Do you have any idea the volumes of information that are out there about you? If you have a smartphone, every button you push, every place you go, every search you make, and more are recorded, bought, and sold on the open marketplace. Technically it is stripped of ‘identifying information’ but that’s not exactly true. If you have a data file that shows where a person goes every weekday at 9 am and where they return every evening, it’s pretty easy to extrapolate from there who the information belongs to. So how can you protect your privacy if you use a smartphone?
If you have a smartphone, chances are you use Google at some point. Google tracks far more than your email and your search history.
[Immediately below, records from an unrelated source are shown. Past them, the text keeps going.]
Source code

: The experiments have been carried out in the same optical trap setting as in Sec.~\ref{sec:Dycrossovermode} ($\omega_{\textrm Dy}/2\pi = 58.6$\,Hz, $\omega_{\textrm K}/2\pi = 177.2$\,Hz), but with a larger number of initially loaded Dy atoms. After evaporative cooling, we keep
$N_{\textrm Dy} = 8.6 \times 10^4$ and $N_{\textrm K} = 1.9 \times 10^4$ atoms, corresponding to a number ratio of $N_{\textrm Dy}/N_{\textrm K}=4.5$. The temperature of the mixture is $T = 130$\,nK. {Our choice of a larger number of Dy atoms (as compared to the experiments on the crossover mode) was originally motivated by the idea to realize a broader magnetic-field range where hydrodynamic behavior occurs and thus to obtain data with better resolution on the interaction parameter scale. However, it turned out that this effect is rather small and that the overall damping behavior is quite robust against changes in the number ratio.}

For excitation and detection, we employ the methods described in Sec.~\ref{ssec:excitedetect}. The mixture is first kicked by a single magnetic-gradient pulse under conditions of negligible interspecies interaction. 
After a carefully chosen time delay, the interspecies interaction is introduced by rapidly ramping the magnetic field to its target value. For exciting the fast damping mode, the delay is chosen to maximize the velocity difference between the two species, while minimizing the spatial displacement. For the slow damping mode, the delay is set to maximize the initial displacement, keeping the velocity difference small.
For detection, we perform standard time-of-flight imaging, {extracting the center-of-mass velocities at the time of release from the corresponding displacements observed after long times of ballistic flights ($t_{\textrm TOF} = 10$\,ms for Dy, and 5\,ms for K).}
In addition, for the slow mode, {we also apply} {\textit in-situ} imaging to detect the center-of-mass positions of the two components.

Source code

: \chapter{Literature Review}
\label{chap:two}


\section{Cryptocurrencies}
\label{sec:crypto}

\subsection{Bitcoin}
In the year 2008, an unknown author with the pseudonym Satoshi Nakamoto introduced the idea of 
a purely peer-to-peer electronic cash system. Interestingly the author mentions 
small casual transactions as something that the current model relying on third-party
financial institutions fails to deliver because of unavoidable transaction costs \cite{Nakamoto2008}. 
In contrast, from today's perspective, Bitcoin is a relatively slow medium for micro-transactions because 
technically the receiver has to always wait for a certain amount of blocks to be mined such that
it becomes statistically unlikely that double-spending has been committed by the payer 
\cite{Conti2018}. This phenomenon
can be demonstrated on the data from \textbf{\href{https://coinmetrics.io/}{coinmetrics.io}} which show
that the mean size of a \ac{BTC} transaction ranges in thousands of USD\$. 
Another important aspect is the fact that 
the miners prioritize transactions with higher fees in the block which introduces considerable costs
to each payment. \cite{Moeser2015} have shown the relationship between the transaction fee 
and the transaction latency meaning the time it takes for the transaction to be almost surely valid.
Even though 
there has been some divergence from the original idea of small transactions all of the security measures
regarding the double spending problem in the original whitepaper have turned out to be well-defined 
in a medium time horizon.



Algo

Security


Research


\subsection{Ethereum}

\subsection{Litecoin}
They also track what kind of device you are using, where you are, what apps you use and when, what you read and watch, where you plan to go at what time, and recordings of your voice after you say, “OK, Google.” Developers use this data to sell targeted advertisements. In fact, your Google account information is worth $182 on average. You have an ‘Advertising ID’ which is used to collect information from 1700 different apps and which is linked to your MAC Address, IMEI, and Android ID, permanent identifiers built into your phones software.
Your data in the open marketplace
This information has also been used maliciously to influence elections. Remember Cambridge Analytica? Fewer than 300,000 people used the app that led to the collection of information about 87 million people, which means that breaches in your friend list can also affect you.
Additional information is gathered through unnecessary apps, games, and quizzes, and users don’t often fully understand the volumes of data that is being collected about them and the tremendous value it has in the open marketplace and beyond. Police can even use this information to track your every move, right down to the route you take to work every day and the bank security camera you pass at 8:03 a.m. every morning.
Protecting yourself is difficult but not impossible. Turn off location settings when you aren’t using them. Only download necessary apps and delete any you don’t use. Think about why certain apps might need permissions to access data about you. Use a virtual private network, or VPN, if you can.